What is a Deload Week and Why is it Important?

Last week was a deload week in our programming... oh... you missed that... it's ok... Ben and I realized when recapping the week, that a lot of our athletes weren't really sure what a deload week was or what that meant or what they should be doing. So... here's some clarification:

Machines are awesome things. They can run for months or even years without down time. And if there is an issue, you can replace the parts and keep on going. Awesome. Humans do NOT work that way. Not Awesome.

Humans are better than machines in there ability to organically heal. We understand the basic concept that if we do something, like cut ourselves, that cut is going to take time to heal and you are probably going to have to modify some activities while it heals.

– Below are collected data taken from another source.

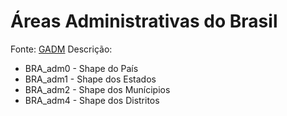 # Áreas Administrativas do Brasil

Fonte: [GADM](http://www.gadm.org)
Descrição:
* BRA_adm0 - Shape do País
* BRA_adm1 - Shape dos Estados
* BRA_adm2 - Shape dos Munícipios
* BRA_adm4 - Shape dos Distritos
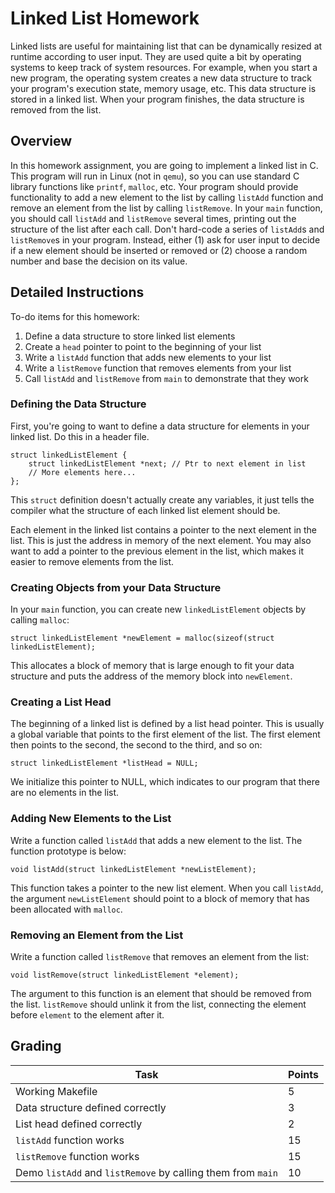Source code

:# Linked List Homework

Linked lists are useful for maintaining list that can be dynamically resized at runtime according to user input. They are used quite a bit by operating systems to keep track of system resources. For example, when you start a new program, the operating system creates a new data structure to track your program's execution state, memory usage, etc. This data structure is stored in a linked list. When your program finishes, the data structure is removed from the list.

## Overview

In this homework assignment, you are going to implement a linked list in C. This program will run in Linux (not in `qemu`), so you can use standard C library functions like `printf`, `malloc`, etc. Your program should provide functionality to add a new element to the list by calling `listAdd` function and remove an element from the list by calling `listRemove`. In your `main` function, you should call `listAdd` and `listRemove` several times, printing out the structure of the list after each call. Don't hard-code a series of `listAdd`s and `listRemove`s in your program. Instead, either (1) ask for user input to decide if a new element should be inserted or removed or (2) choose a random number and base the decision on its value.

## Detailed Instructions

To-do items for this homework:
1. Define a data structure to store linked list elements
2. Create a `head` pointer to point to the beginning of your list
3. Write a `listAdd` function that adds new elements to your list
4. Write a `listRemove` function that removes elements from your list
5. Call `listAdd` and `listRemove` from `main` to demonstrate that they work

### Defining the Data Structure

First, you're going to want to define a data structure for elements in your linked list. Do this in a header file.

    struct linkedListElement {
        struct linkedListElement *next; // Ptr to next element in list
        // More elements here...
    };

This `struct` definition doesn't actually create any variables, it just tells the compiler what the structure of each linked list element should be.

Each element in the linked list contains a pointer to the next element in the list. This is just the address in memory of the next element. You may also want to add a pointer to the previous element in the list, which makes it easier to remove elements from the list.

### Creating Objects from your Data Structure

In your `main` function, you can create new `linkedListElement` objects by calling `malloc`:

    struct linkedListElement *newElement = malloc(sizeof(struct linkedListElement);

This allocates a block of memory that is large enough to fit your data structure and puts the address of the memory block into `newElement`.

### Creating a List Head

The beginning of a linked list is defined by a list head pointer. This is usually a global variable that points to the first element of the list. The first element then points to the second, the second to the third, and so on:

    struct linkedListElement *listHead = NULL;

We initialize this pointer to NULL, which indicates to our program that there are no elements in the list. 

### Adding New Elements to the List

Write a function called `listAdd` that adds a new element to the list. The function prototype is below:

    void listAdd(struct linkedListElement *newListElement);

This function takes a pointer to the new list element. When you call `listAdd`, the argument `newListElement` should point to a block of memory that has been allocated with `malloc`.


### Removing an Element from the List

Write a function called `listRemove` that removes an element from the list:

    void listRemove(struct linkedListElement *element);


The argument to this function is an element that should be removed from the list. `listRemove` should unlink it from the list, connecting the element before `element` to the element after it.

## Grading

| Task                                                        | Points |
|-------------------------------------------------------------|--------|
| Working Makefile                                            | 5      |
| Data structure defined correctly                            | 3      |
| List head defined correctly                                 | 2      |
| `listAdd` function works                                    | 15     |
| `listRemove` function works                                 | 15     |
| Demo `listAdd` and `listRemove` by calling them from `main` | 10     |

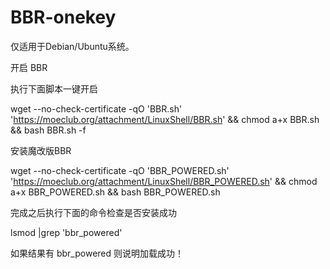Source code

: # BBR-onekey
仅适用于Debian/Ubuntu系统。

开启 BBR

执行下面脚本一键开启

wget --no-check-certificate -qO 'BBR.sh' 'https://moeclub.org/attachment/LinuxShell/BBR.sh' && chmod a+x BBR.sh && bash BBR.sh -f

安装魔改版BBR

wget --no-check-certificate -qO 'BBR_POWERED.sh' 'https://moeclub.org/attachment/LinuxShell/BBR_POWERED.sh' && chmod a+x BBR_POWERED.sh && bash BBR_POWERED.sh

完成之后执行下面的命令检查是否安装成功

lsmod |grep 'bbr_powered'

如果结果有 bbr_powered 则说明加载成功！
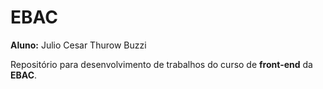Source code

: # EBAC

**Aluno:** Julio Cesar Thurow Buzzi

Repositório para desenvolvimento de trabalhos do curso de **front-end** da **EBAC**.
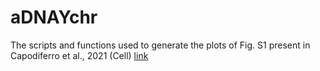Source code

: # aDNAYchr 

The scripts and functions used to generate the plots of Fig. S1 present in Capodiferro et al., 2021 (Cell) [link](https://authors.elsevier.com/sd/article/S0092-8674(21)00229-4)
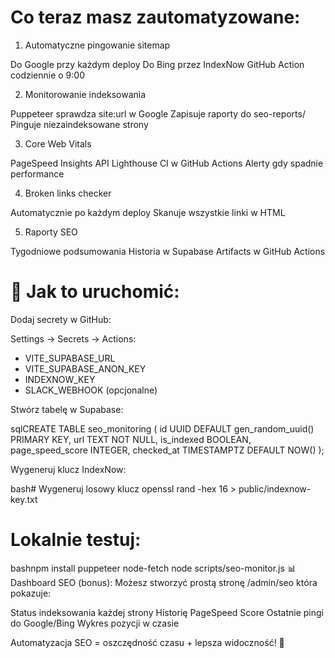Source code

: #  Co teraz masz zautomatyzowane:
1. Automatyczne pingowanie sitemap

Do Google przy każdym deploy
Do Bing przez IndexNow
GitHub Action codziennie o 9:00

2. Monitorowanie indeksowania

Puppeteer sprawdza site:url w Google
Zapisuje raporty do seo-reports/
Pinguje niezaindeksowane strony

3. Core Web Vitals

PageSpeed Insights API
Lighthouse CI w GitHub Actions
Alerty gdy spadnie performance

4. Broken links checker

Automatycznie po każdym deploy
Skanuje wszystkie linki w HTML

5. Raporty SEO

Tygodniowe podsumowania
Historia w Supabase
Artifacts w GitHub Actions

# 🚀 Jak to uruchomić:

Dodaj secrety w GitHub:

Settings → Secrets → Actions:
- VITE_SUPABASE_URL
- VITE_SUPABASE_ANON_KEY  
- INDEXNOW_KEY
- SLACK_WEBHOOK (opcjonalne)

Stwórz tabelę w Supabase:

sqlCREATE TABLE seo_monitoring (
  id UUID DEFAULT gen_random_uuid() PRIMARY KEY,
  url TEXT NOT NULL,
  is_indexed BOOLEAN,
  page_speed_score INTEGER,
  checked_at TIMESTAMPTZ DEFAULT NOW()
);

Wygeneruj klucz IndexNow:

bash# Wygeneruj losowy klucz
openssl rand -hex 16 > public/indexnow-key.txt

# Lokalnie testuj:

bashnpm install puppeteer node-fetch
node scripts/seo-monitor.js
📊 Dashboard SEO (bonus):
Możesz stworzyć prostą stronę /admin/seo która pokazuje:

Status indeksowania każdej strony
Historię PageSpeed Score
Ostatnie pingi do Google/Bing
Wykres pozycji w czasie

Automatyzacja SEO = oszczędność czasu + lepsza widoczność! 🎯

But when it comes to things like lifting weights, people tend to forget this concept, even though muscle tissue damage needs time to heal. Without that time, you don’t get the muscle adaptation, the progress, the strength, the fitness. You only get the damage.

So what is a deload week?

Think of it as your active recovery week (read this post on active recovery). This is a break from training hard and often. Intense, hard exercise, requires that we recover. It’s just like any injury, wound, illness, or stressor faced by our body. We have to recover before we can get stronger. In fact, you don’t get stronger from the act of lifting weights. You get stronger by recovering from the act of lifting weights. 

Studies show that deloads aren’t just about recovering so you can continue where you left off, but that a deload week can actually improve your fitness and strength to levels greater than where it was before the deload. That’s right: you can lift less weight for less reps (or even do nothing) and come back stronger than before and stronger than you’d have been had you never taken the week off.

Here are some facts/tips about dealoding:

  • Deaload does not mean no weight - You don't have to do nothing. Decrease your weight, set and reps. YOU SHOULD REMAIN ACTIVE!! Don't just sit around... go for a walk, lift light weights (we program this for you at the gym), focus on joint mobility and stay fresh!
  • You will not loose your muscle and progress - Research shows that it takes around three weeks of inactivity for the first signs of muscular atrophy to emerge.

  • You might hit some PR's coming back - During a recent study, athletes either trained for 24 weeks straight or in a “six weeks on, three weeks off, six weeks on, three weeks off, six weeks on” fashion. The second group showed a tiny bit of atrophy during the rest periods but more than made up for it with the response of their muscles upon resuming training. According to the study’s author, “the effects of retraining after short-term cessation on muscle growth are comparable with those observed during the early phase of training.” Now, a week of deloading isn’t the same as three weeks of deloading, but the point is that taking a break can pay off.

  • Make your deload week deliberate - Time off for injury or illness does not count! There really isn't much more to say about that...

  • Lift by feel - You have all probably heard me talk about this by now. Some days are better than others. So are some weeks. Being in-tune to your body and how you feel is very important. If I get my ass handed to me on shift, I know my lifts are going to suffer for it because of lack of sleep and little recovery time. When I feel rested and eat well, by lifts and workout feel better. LISTEN TO YOUR BODY!

  • Your joints will thank you - Connective tissue takes longer to adapt and heal than muscle tissue. You muscles may be recovering from your regular training, but your tendons and ligaments are on a different schedule.

  • The older generation needs it more - As much as I hate to say it, if you push yourself like you did when you were a teenager, you will eventually regret it. Take the deload week.

Hopfully this has give you guys the WHY behind deload weeks and their importance. Use them as a recovery tool and a chance to come back rested, stronger and ready to go!